The malleable and horizontal solidarity #MeToo nurtures is similar to what Judith Butler terms “thinking in alliance.” What we might categorize as “tweeting in alliance” requires only a mutual cause, not a shared identity or a common experience. #MeToo thus circumvents the tensions that plagued previous feminist formulations and practices, when different perspectives were ignored or disregarded and voices silenced in the effort to construct a unified account of “women.” There is no universal and ahistorical patriarchy, only the extraordinary resonance of #MeToo.
 Since this digital campaign began, individuals from around the world joined in tweeting #MeToo in different languages, chipping away at long established hierarchical divides between the so-called liberated women of the “West” and the oppressed women of the “Rest,” without adhering to some homogenized account of sexual violence. In China, emojis were used (#RiceBunny) to retain the powerful compound of ‘Me’ and ‘Too’, while defying censorship. When said aloud the words for “rice bunny” are pronounced “mi tu,” a homophone that cleverly evades detection, and emphasizes the importance of #MeToo as a sign.

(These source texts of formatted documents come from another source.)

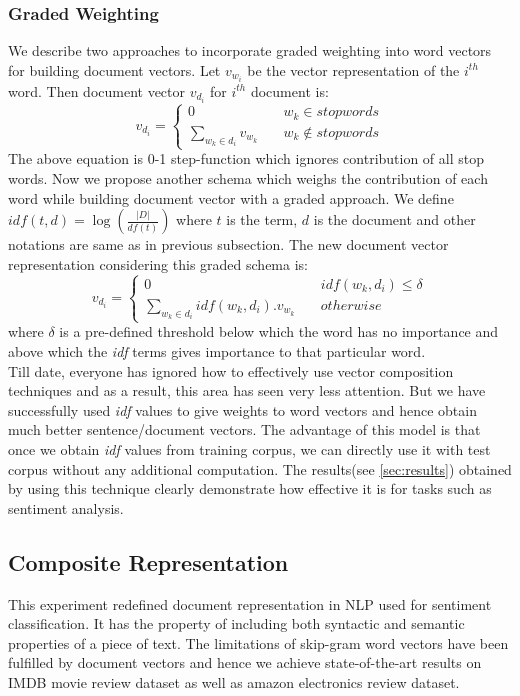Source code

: \documentclass[11pt,a4paper]{article}
\begin{document}
\subsubsection{Graded Weighting}
\label{sec:graded_weighting}
We describe two approaches to incorporate graded weighting into word vectors for building document vectors. Let $v_{w_i}$ be the vector representation of the $i^{th}$ word. Then document vector $v_{d_i}$ for $i^{th}$ document is:
$$
v_{d_i} = \left\{
        \begin{array}{ll}
            0 & \quad w_k \in stopwords \\
            \sum\limits_{w_k \in d_i} v_{w_k} & \quad w_k \notin stopwords
        \end{array}
    \right.
$$
The above equation is 0-1 step-function which ignores contribution of all stop words. Now we propose another schema which weighs the contribution of each word while building document vector with a graded approach. We define $idf(t,d)=\log(\frac{|D|}{df(t)})$ where $t$ is the term, $d$ is the document and other notations are same as in previous subsection. The new document vector representation considering this graded schema is:
$$
v_{d_i} = \left\{
        \begin{array}{ll}
            0 & \quad idf(w_k,d_i) \leq \delta \\
            \sum\limits_{w_k \in d_i} idf(w_k,d_i).v_{w_k} & \quad otherwise
        \end{array}
    \right.
$$
where $\delta$ is a pre-defined threshold below which the word has no importance and above which the \emph{idf} terms gives importance to that particular word.\\
Till date, everyone has ignored how to effectively use vector composition techniques and as a result, this area has seen very less attention. But we have successfully used \emph{idf} values to give weights to word vectors and hence obtain much better sentence/document vectors. The advantage of this model is that once we obtain \emph{idf} values from training corpus, we can directly use it with test corpus without any additional computation. The results(see \ref{sec:results}) obtained by using this technique clearly demonstrate how effective it is for tasks such as sentiment analysis.

\subsection{Composite Representation}
This experiment redefined document representation in NLP used for sentiment classification. It has the property of including both syntactic and semantic properties of a piece of text. The limitations of skip-gram word vectors have been fulfilled by document vectors and hence we achieve state-of-the-art results on IMDB movie review dataset as well as amazon electronics review dataset.
\end{document}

Many suggest that #MeToo is a flash in the pan, or more precisely in cyberspace, or that it will provoke a backlash. But even beyond measures specific to Twitter, #MeToo has already had a remarkable impact, catalyzing the passage of new legislation in several states (Illinois, California, Oregon, Rhode Island, New York), and propelling the resignation of some egregious offenders. Catherine MacKinnon, the architect of sexual harassment law in the United States, credits #MeToo with achieving more in a matter of months than decades of courtroom challenges. As importantly, and more enduringly, the hashtag offers new terms to join feminists together in their fight against gender discrimination in all its forms.